:: INPUT MATERIAL ::

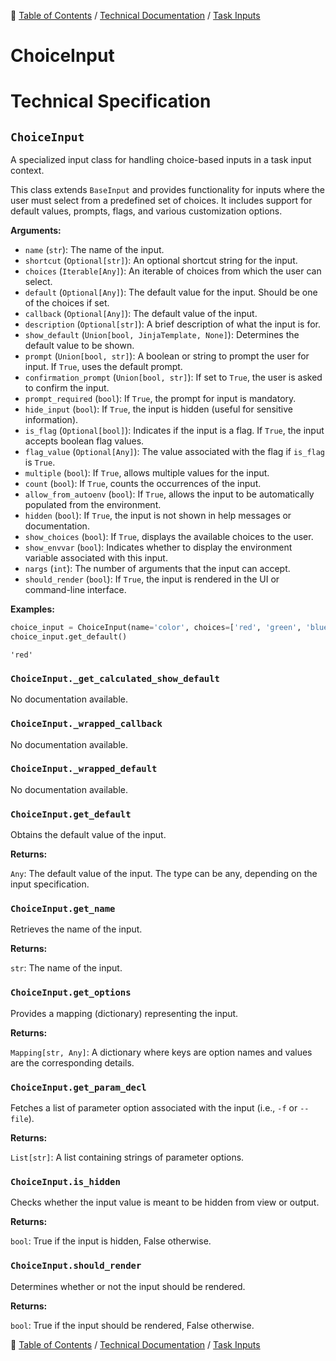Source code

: 🔖 [Table of Contents](../../README.md) / [Technical Documentation](../README.md) / [Task Inputs](README.md)

# ChoiceInput

# Technical Specification

<!--start-doc-->
## `ChoiceInput`

A specialized input class for handling choice-based inputs in a task input context.

This class extends `BaseInput` and provides functionality for inputs where the user
must select from a predefined set of choices. It includes support for default values,
prompts, flags, and various customization options.

__Arguments:__

- `name` (`str`): The name of the input.
- `shortcut` (`Optional[str]`): An optional shortcut string for the input.
- `choices` (`Iterable[Any]`): An iterable of choices from which the user can select.
- `default` (`Optional[Any]`): The default value for the input. Should be one of the choices if set.
- `callback` (`Optional[Any]`): The default value of the input.
- `description` (`Optional[str]`): A brief description of what the input is for.
- `show_default` (`Union[bool, JinjaTemplate, None]`): Determines the default value to be shown.
- `prompt` (`Union[bool, str]`): A boolean or string to prompt the user for input. If `True`, uses the default prompt.
- `confirmation_prompt` (`Union[bool, str]`): If set to `True`, the user is asked to confirm the input.
- `prompt_required` (`bool`): If `True`, the prompt for input is mandatory.
- `hide_input` (`bool`): If `True`, the input is hidden (useful for sensitive information).
- `is_flag` (`Optional[bool]`): Indicates if the input is a flag. If `True`, the input accepts boolean flag values.
- `flag_value` (`Optional[Any]`): The value associated with the flag if `is_flag` is `True`.
- `multiple` (`bool`): If `True`, allows multiple values for the input.
- `count` (`bool`): If `True`, counts the occurrences of the input.
- `allow_from_autoenv` (`bool`): If `True`, allows the input to be automatically populated from the environment.
- `hidden` (`bool`): If `True`, the input is not shown in help messages or documentation.
- `show_choices` (`bool`): If `True`, displays the available choices to the user.
- `show_envvar` (`bool`): Indicates whether to display the environment variable associated with this input.
- `nargs` (`int`): The number of arguments that the input can accept.
- `should_render` (`bool`): If `True`, the input is rendered in the UI or command-line interface.

__Examples:__

```python
choice_input = ChoiceInput(name='color', choices=['red', 'green', 'blue'], default='red')
choice_input.get_default()
```

```
'red'
```


### `ChoiceInput._get_calculated_show_default`

No documentation available.


### `ChoiceInput._wrapped_callback`

No documentation available.


### `ChoiceInput._wrapped_default`

No documentation available.


### `ChoiceInput.get_default`

Obtains the default value of the input.

__Returns:__

`Any`: The default value of the input. The type can be any, depending on the input specification.

### `ChoiceInput.get_name`

Retrieves the name of the input.

__Returns:__

`str`: The name of the input.

### `ChoiceInput.get_options`

Provides a mapping (dictionary) representing the input.

__Returns:__

`Mapping[str, Any]`: A dictionary where keys are option names and values are the corresponding details.

### `ChoiceInput.get_param_decl`

Fetches a list of parameter option associated with the input (i.e., `-f` or `--file`).

__Returns:__

`List[str]`: A list containing strings of parameter options.

### `ChoiceInput.is_hidden`

Checks whether the input value is meant to be hidden from view or output.

__Returns:__

`bool`: True if the input is hidden, False otherwise.

### `ChoiceInput.should_render`

Determines whether or not the input should be rendered.

__Returns:__

`bool`: True if the input should be rendered, False otherwise.

<!--end-doc-->

🔖 [Table of Contents](../../README.md) / [Technical Documentation](../README.md) / [Task Inputs](README.md)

:::

INSTRUCTIONS TO FOLLOW → Only the lines above from the one with "This class extends" up to and including the one with "the default prompt." should be repeated, exactly as written.

RESPONSE TO THE TASK →
This class extends `BaseInput` and provides functionality for inputs where the user
must select from a predefined set of choices. It includes support for default values,
prompts, flags, and various customization options.

__Arguments:__

- `name` (`str`): The name of the input.
- `shortcut` (`Optional[str]`): An optional shortcut string for the input.
- `choices` (`Iterable[Any]`): An iterable of choices from which the user can select.
- `default` (`Optional[Any]`): The default value for the input. Should be one of the choices if set.
- `callback` (`Optional[Any]`): The default value of the input.
- `description` (`Optional[str]`): A brief description of what the input is for.
- `show_default` (`Union[bool, JinjaTemplate, None]`): Determines the default value to be shown.
- `prompt` (`Union[bool, str]`): A boolean or string to prompt the user for input. If `True`, uses the default prompt.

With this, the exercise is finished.